» ASSIGNMENT
Identical copies of all the records below are needed.

--- RECORDED DATA Enclosed Below ---

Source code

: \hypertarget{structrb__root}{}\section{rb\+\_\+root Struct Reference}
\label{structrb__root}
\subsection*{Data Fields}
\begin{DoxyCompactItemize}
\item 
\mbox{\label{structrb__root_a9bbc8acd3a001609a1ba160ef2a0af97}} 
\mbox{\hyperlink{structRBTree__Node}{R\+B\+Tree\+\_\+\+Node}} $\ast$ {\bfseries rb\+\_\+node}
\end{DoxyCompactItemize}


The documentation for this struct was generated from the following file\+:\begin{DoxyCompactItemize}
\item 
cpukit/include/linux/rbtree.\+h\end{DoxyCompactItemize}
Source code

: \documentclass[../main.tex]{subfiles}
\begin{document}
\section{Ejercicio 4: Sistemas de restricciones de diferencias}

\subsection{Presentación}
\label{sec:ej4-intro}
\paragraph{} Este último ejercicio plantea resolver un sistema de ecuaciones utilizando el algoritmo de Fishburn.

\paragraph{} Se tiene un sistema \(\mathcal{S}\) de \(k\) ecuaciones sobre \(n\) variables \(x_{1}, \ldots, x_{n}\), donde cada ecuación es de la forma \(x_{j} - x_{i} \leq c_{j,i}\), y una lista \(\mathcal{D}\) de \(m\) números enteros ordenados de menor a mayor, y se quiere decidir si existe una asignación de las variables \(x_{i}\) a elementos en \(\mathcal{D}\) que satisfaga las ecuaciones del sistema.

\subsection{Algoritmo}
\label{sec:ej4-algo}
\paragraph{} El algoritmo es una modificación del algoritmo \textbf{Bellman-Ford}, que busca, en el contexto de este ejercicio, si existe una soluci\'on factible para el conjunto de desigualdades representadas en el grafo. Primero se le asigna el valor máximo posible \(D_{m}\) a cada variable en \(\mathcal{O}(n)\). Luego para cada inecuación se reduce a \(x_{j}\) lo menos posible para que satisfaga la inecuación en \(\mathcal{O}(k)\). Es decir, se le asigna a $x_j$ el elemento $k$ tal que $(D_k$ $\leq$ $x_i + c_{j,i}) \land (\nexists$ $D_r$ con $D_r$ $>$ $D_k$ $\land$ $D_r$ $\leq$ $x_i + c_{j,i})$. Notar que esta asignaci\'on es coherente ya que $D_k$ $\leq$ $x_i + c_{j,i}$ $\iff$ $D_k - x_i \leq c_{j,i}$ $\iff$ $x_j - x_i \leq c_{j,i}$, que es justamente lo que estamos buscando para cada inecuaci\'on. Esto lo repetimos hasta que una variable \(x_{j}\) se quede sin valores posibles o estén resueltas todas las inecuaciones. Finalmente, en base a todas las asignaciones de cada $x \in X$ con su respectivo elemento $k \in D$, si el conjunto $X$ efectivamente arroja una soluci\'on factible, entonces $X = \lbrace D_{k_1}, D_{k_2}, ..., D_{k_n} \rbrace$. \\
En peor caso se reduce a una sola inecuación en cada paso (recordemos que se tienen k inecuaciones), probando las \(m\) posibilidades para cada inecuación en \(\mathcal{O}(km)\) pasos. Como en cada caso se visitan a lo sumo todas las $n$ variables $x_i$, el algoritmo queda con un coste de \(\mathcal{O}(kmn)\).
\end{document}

--- End of Enclosed RECORDED DATA ---

» COMPLETED TASK
Source code

: \hypertarget{structrb__root}{}\section{rb\+\_\+root Struct Reference}
\label{structrb__root}
\subsection*{Data Fields}
\begin{DoxyCompactItemize}
\item 
\mbox{\label{structrb__root_a9bbc8acd3a001609a1ba160ef2a0af97}} 
\mbox{\hyperlink{structRBTree__Node}{R\+B\+Tree\+\_\+\+Node}} $\ast$ {\bfseries rb\+\_\+node}
\end{DoxyCompactItemize}


The documentation for this struct was generated from the following file\+:\begin{DoxyCompactItemize}
\item 
cpukit/include/linux/rbtree.\+h\end{DoxyCompactItemize}
Source code

: \documentclass[../main.tex]{subfiles}
\begin{document}
\section{Ejercicio 4: Sistemas de restricciones de diferencias}

\subsection{Presentación}
\label{sec:ej4-intro}
\paragraph{} Este último ejercicio plantea resolver un sistema de ecuaciones utilizando el algoritmo de Fishburn.

\paragraph{} Se tiene un sistema \(\mathcal{S}\) de \(k\) ecuaciones sobre \(n\) variables \(x_{1}, \ldots, x_{n}\), donde cada ecuación es de la forma \(x_{j} - x_{i} \leq c_{j,i}\), y una lista \(\mathcal{D}\) de \(m\) números enteros ordenados de menor a mayor, y se quiere decidir si existe una asignación de las variables \(x_{i}\) a elementos en \(\mathcal{D}\) que satisfaga las ecuaciones del sistema.

\subsection{Algoritmo}
\label{sec:ej4-algo}
\paragraph{} El algoritmo es una modificación del algoritmo \textbf{Bellman-Ford}, que busca, en el contexto de este ejercicio, si existe una soluci\'on factible para el conjunto de desigualdades representadas en el grafo. Primero se le asigna el valor máximo posible \(D_{m}\) a cada variable en \(\mathcal{O}(n)\). Luego para cada inecuación se reduce a \(x_{j}\) lo menos posible para que satisfaga la inecuación en \(\mathcal{O}(k)\). Es decir, se le asigna a $x_j$ el elemento $k$ tal que $(D_k$ $\leq$ $x_i + c_{j,i}) \land (\nexists$ $D_r$ con $D_r$ $>$ $D_k$ $\land$ $D_r$ $\leq$ $x_i + c_{j,i})$. Notar que esta asignaci\'on es coherente ya que $D_k$ $\leq$ $x_i + c_{j,i}$ $\iff$ $D_k - x_i \leq c_{j,i}$ $\iff$ $x_j - x_i \leq c_{j,i}$, que es justamente lo que estamos buscando para cada inecuaci\'on. Esto lo repetimos hasta que una variable \(x_{j}\) se quede sin valores posibles o estén resueltas todas las inecuaciones. Finalmente, en base a todas las asignaciones de cada $x \in X$ con su respectivo elemento $k \in D$, si el conjunto $X$ efectivamente arroja una soluci\'on factible, entonces $X = \lbrace D_{k_1}, D_{k_2}, ..., D_{k_n} \rbrace$. \\
En peor caso se reduce a una sola inecuación en cada paso (recordemos que se tienen k inecuaciones), probando las \(m\) posibilidades para cada inecuación en \(\mathcal{O}(km)\) pasos. Como en cada caso se visitan a lo sumo todas las $n$ variables $x_i$, el algoritmo queda con un coste de \(\mathcal{O}(kmn)\).
\end{document}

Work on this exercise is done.